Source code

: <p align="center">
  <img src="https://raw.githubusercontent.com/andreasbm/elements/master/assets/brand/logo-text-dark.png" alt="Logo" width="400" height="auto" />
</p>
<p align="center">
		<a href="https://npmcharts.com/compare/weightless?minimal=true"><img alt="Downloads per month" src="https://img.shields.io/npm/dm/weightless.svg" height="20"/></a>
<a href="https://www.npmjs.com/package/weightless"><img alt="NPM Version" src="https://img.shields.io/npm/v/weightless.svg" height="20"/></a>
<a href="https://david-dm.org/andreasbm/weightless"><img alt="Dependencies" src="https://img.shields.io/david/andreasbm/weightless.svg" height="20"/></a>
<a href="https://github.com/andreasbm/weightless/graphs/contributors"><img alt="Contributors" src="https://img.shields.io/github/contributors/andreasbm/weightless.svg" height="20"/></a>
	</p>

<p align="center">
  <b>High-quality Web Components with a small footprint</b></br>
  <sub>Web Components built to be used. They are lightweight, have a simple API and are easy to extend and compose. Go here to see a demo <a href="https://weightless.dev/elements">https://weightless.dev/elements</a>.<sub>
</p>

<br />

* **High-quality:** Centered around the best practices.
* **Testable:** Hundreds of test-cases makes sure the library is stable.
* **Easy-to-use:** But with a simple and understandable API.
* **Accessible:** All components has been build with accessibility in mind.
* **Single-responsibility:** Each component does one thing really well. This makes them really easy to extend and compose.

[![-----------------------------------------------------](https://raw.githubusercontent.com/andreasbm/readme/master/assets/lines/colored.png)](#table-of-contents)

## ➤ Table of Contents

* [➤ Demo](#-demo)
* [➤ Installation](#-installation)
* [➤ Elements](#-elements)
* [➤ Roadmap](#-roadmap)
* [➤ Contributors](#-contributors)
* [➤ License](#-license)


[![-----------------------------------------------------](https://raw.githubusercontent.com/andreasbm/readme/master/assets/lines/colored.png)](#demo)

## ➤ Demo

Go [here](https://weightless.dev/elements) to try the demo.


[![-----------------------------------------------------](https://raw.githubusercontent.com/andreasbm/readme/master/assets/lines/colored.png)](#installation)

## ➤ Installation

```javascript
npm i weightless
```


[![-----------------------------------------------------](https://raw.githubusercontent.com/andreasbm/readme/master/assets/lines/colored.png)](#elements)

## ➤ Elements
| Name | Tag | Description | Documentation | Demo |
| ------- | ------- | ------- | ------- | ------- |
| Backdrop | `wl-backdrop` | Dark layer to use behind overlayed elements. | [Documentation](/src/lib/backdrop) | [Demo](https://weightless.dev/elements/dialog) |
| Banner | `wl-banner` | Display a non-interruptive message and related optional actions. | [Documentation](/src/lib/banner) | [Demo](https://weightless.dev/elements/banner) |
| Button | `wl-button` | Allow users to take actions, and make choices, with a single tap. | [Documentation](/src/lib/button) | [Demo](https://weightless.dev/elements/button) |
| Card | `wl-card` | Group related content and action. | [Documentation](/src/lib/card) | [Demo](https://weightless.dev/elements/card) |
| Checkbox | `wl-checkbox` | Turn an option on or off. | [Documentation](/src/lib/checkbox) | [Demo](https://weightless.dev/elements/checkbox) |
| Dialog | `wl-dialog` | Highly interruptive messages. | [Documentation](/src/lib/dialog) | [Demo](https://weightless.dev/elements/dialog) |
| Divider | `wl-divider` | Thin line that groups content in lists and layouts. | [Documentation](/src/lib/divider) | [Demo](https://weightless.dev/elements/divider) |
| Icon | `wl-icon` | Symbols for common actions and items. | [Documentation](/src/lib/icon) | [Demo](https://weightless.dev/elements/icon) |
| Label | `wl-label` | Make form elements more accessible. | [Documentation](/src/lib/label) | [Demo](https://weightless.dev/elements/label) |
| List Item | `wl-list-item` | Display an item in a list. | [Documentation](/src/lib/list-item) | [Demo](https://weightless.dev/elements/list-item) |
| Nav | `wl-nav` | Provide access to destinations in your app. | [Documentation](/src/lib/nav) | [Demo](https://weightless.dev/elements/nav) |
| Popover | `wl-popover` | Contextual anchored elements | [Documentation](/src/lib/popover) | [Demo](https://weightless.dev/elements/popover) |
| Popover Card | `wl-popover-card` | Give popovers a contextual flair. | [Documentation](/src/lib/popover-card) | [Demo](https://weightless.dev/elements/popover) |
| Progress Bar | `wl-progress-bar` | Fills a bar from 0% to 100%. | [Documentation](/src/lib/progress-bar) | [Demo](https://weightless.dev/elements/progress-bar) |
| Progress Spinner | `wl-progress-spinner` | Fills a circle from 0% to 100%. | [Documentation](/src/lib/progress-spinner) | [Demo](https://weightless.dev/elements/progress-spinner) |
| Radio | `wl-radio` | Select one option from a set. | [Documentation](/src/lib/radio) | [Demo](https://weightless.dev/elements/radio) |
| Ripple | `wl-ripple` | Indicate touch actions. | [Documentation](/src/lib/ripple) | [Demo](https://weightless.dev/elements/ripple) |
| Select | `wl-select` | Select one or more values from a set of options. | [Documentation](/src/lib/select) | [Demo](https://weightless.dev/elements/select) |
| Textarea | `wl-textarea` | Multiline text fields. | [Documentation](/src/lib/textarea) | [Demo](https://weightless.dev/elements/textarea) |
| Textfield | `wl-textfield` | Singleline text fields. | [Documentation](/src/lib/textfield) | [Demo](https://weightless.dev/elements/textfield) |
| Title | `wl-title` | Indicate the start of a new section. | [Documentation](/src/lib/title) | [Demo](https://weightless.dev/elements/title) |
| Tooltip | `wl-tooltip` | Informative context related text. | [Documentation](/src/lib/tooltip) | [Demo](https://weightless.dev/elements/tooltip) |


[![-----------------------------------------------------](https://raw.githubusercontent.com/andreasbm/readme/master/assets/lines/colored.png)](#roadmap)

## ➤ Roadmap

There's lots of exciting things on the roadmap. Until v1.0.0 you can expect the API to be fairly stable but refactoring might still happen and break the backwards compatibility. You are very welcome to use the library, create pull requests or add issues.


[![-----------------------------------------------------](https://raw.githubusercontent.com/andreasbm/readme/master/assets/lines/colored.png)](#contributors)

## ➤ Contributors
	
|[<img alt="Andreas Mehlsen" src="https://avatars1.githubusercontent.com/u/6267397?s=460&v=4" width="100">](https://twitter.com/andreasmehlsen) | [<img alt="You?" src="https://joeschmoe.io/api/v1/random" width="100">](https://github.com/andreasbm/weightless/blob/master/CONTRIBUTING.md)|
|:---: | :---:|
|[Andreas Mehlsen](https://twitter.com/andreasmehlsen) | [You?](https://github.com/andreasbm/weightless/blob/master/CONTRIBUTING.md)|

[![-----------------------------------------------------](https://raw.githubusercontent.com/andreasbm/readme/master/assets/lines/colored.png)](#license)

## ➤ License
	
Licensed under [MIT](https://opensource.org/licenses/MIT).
.....
▶ [TASK DESCRIPTION]
Take the entries above and return only the lines from the one with "Popover Card |" to the one with "Indicate touch actions.", both included, unchanged.

▶ [OUTPUT FOR THIS EXERCISE]
| Popover Card | `wl-popover-card` | Give popovers a contextual flair. | [Documentation](/src/lib/popover-card) | [Demo](https://weightless.dev/elements/popover) |
| Progress Bar | `wl-progress-bar` | Fills a bar from 0% to 100%. | [Documentation](/src/lib/progress-bar) | [Demo](https://weightless.dev/elements/progress-bar) |
| Progress Spinner | `wl-progress-spinner` | Fills a circle from 0% to 100%. | [Documentation](/src/lib/progress-spinner) | [Demo](https://weightless.dev/elements/progress-spinner) |
| Radio | `wl-radio` | Select one option from a set. | [Documentation](/src/lib/radio) | [Demo](https://weightless.dev/elements/radio) |
| Ripple | `wl-ripple` | Indicate touch actions. | [Documentation](/src/lib/ripple) | [Demo](https://weightless.dev/elements/ripple) |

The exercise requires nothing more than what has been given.